[Stored data entries]
━━━━

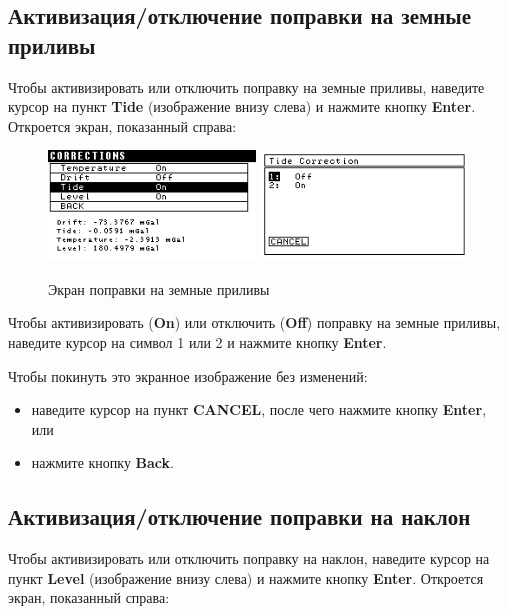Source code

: \subsection{Активизация/отключение поправки на земные приливы}

Чтобы активизировать или отключить поправку на земные приливы, наведите курсор
на пункт \textbf{Tide} (изображение внизу слева) и нажмите кнопку
\textbf{Enter}. Откроется экран, показанный справа:

\begin{figure}[H]
  \centering
  \includegraphics[width=0.49\textwidth]{figures/the_tide_correction_screen_1}
  \includegraphics[width=0.49\textwidth]{figures/the_tide_correction_screen_2}
  \caption{Экран поправки на земные приливы}
  \label{fig:the_tide_correction_screen}
\end{figure}

Чтобы активизировать (\textbf{On}) или отключить (\textbf{Off}) поправку на
земные приливы, наведите курсор на символ 1 или 2 и нажмите кнопку
\textbf{Enter}.

Чтобы покинуть это экранное изображение без изменений:
\begin{itemize}
  \item наведите курсор на пункт \textbf{CANCEL}, после чего нажмите кнопку
    \textbf{Enter}, или

  \item нажмите кнопку \textbf{Back}.
\end{itemize}

\subsection{Активизация/отключение поправки на наклон}

Чтобы активизировать или отключить поправку на наклон, наведите курсор на пункт
\textbf{Level} (изображение внизу слева) и нажмите кнопку \textbf{Enter}.
Откроется экран, показанный справа:

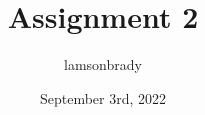 \usepackage[utf8]{inputenc}

\title{Assignment 2}
\author{lamsonbrady }
\date{September 3rd, 2022}

\usepackage{parskip}

\usepackage{fancyhdr}
\pagestyle{fancy}

\usepackage{amsmath}
\usepackage{amssymb}

\newcommand{\psmall}[1]{
\left(\begin{smallmatrix}
#1
\end{smallmatrix} \right)
}

\newcommand{\bb}{\mathbb}

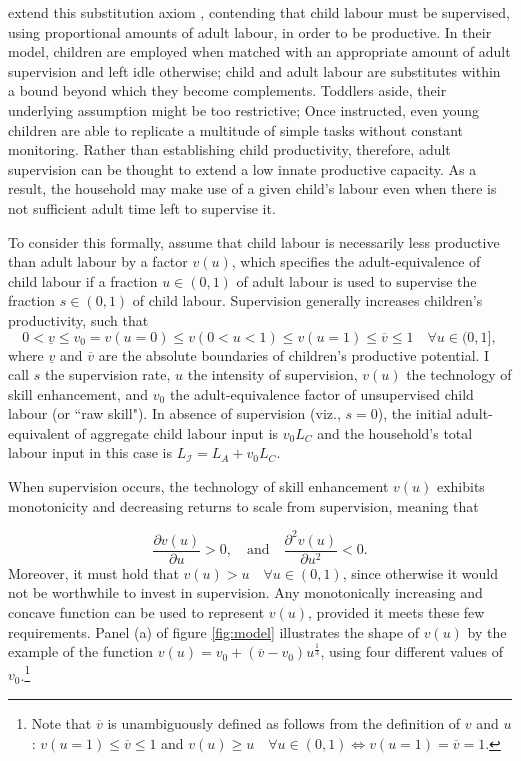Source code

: \documentclass[a4paper,12pt]{article}
\theoremstyle{plain}
\theoremstyle{definition}
\theoremstyle{definition}
\theoremstyle{definition}
\theoremstyle{definition}
\begin{document}
\citet{Bar2009} extend this substitution axiom \citep{Basu1998}, contending that child labour must be supervised, using proportional amounts of adult labour, in order to be productive. In their model, children are employed when matched with an appropriate amount of adult supervision and left idle otherwise; child and adult labour are substitutes within a bound beyond which they become complements. Toddlers aside, their underlying assumption might be too restrictive; Once instructed, even young children are able to replicate a multitude of simple tasks without constant monitoring. Rather than establishing child productivity, therefore, adult supervision can be thought to extend a low innate productive capacity. As a result, the household may make use of a given child's labour even when there is not sufficient adult time left to supervise it. 

To consider this formally, assume that child labour is necessarily less productive than adult labour by a factor $v(u)$, which specifies the adult-equivalence of child labour if a fraction $u\in (0,1)$ of adult labour is used to supervise the fraction $s\in (0,1)$ of child labour. Supervision generally increases children's productivity, such that
$$0< \underline{v}\leq v_0 = v(u=0)\leq v(0<u<1) \leq v(u=1)\leq\overline{v}\leq 1 \quad \forall u \in (0,1],$$
where $\underline{v}$ and $\overline{v}$ are the absolute boundaries of children's productive potential. I call $s$ the supervision rate, $u$ the intensity of supervision, $v(u)$ the technology of skill enhancement, and $v_0$ the adult-equivalence factor of unsupervised child labour (or ``raw skill"). In absence of supervision (viz., $s=0$), the initial adult-equivalent of aggregate child labour input is $v_0 L_C$ and the household's total labour input in this case is $L_{\mathcal{I}}=L_A + v_0 L_C$.

When supervision occurs, the technology of skill enhancement $v(u)$ exhibits monotonicity and decreasing returns to scale from supervision, meaning that

$$\frac{\partial v(u)}{\partial u}>0, \quad \text{and} \quad \frac{\partial^2 v(u)}{\partial u^2} < 0.$$
Moreover, it must hold that $v(u) > u \quad \forall u \in (0,1)$, since otherwise it would not be worthwhile to invest in supervision. Any monotonically increasing and concave function can be used to represent $v(u)$, provided it meets these few requirements. Panel (a) of figure \ref{fig:model} illustrates the shape of $v(u)$ by the example of the function $v(u)=v_0+(\overline{v}-v_0)u^{\frac{1}{3}}$, using four different values of $v_0$.\footnote{Note that $\overline{v}$ is unambiguously defined as follows from the definition of $v$ and $u$: $v(u=1)\leq\overline{v}\leq 1$ and $v(u)\geq u \quad \forall u \in (0,1) \iff v(u=1)=\overline{v}=1$.}
\end{document}
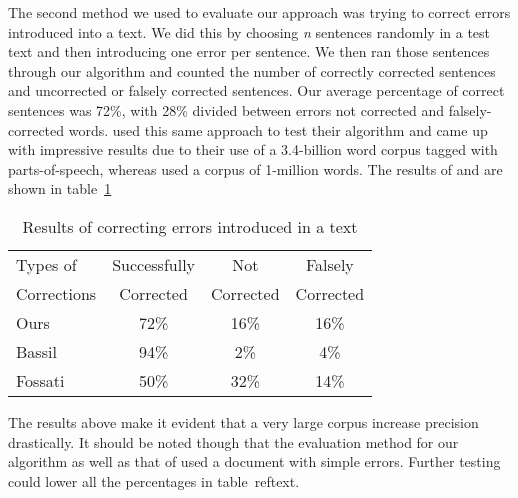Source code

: \documentclass[twocolumn]{article}
\begin{document}
The second method we used to evaluate our approach was trying to correct errors introduced into a text. We did this by choosing \emph{n} sentences randomly in a test text and then introducing one error per sentence. We then ran those sentences through our algorithm and counted the number of correctly corrected sentences and uncorrected or falsely corrected sentences. Our average percentage of correct sentences was 72\%, with 28\% divided between errors not corrected and falsely-corrected words. \cite{Bassil12} used this same approach to test their algorithm and came up with impressive results due to their use of a 3.4-billion word corpus tagged with parts-of-speech, whereas \cite{Fossati07} used a corpus of 1-million words. The results of \cite{Bassil12} and \cite{Fossati07} are shown in table~\ref{text}

\begin{table}[h]
\centering
\begin{tabular}{ | l | c | c | c | }
\hline
Types of & Successfully & Not & Falsely \\
Corrections & Corrected & Corrected & Corrected \\
\hline
Ours & 72\% & 16\% & 16\% \\
\hline
Bassil\cite{Bassil12} & 94\% & 2\% & 4\% \\
\hline
Fossati\cite{Fossati07} & 50\% & 32\% & 14\% \\
\hline
\end{tabular}
\caption{Results of correcting errors introduced in a text}
\label{text}
\end{table} 

The results above make it evident that a very large corpus increase precision drastically. It should be noted though that the evaluation method for our algorithm as well as that of \cite{Bassil12} used a document with simple errors. Further testing could lower all the percentages in table~ref{text}.
\end{document}
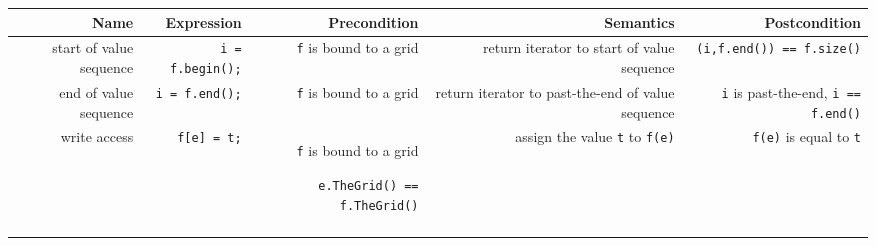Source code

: \begin{tabularx}{15cm}{RRRRR} 
  \T \hline
  \bf  Name     &
  \bf  Expression &
  \bf  Precondition&
  \bf  Semantics &
  \bf  Postcondition
  \\
  \hline
  start of value sequence  &
  {\tt i = f.begin();} &
  {\tt f} is bound to a grid  &
  return iterator to start of value sequence &
  {\tt  {}(i,f.end()) == f.size()}
  \\ 
  end of value sequence  &
  {\tt i = f.end();} &
  {\tt f} is bound to a grid  &
  return iterator to past-the-end of value sequence &
  {\tt i} is past-the-end, {\tt i == f.end()}
  \\ 
  write access &
  {\tt f[e] = t;} &
  {\tt f} is bound to a grid
  \par {\tt e.TheGrid() == f.TheGrid()}
  &
  assign the value {\tt t} to {\tt f(e)} &
  {\tt f(e)} is equal to {\tt t}
  \T \\   \hline  \\
\end{tabularx}


\W{}

\W{}
    

 ~
 ~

━━━━

### Problem details:
The answer consists of every line above in which the word "caption" occurs.

### Expected output:
  \caption{Экран поправки на земные приливы}
\caption{Results of correcting errors introduced in a text}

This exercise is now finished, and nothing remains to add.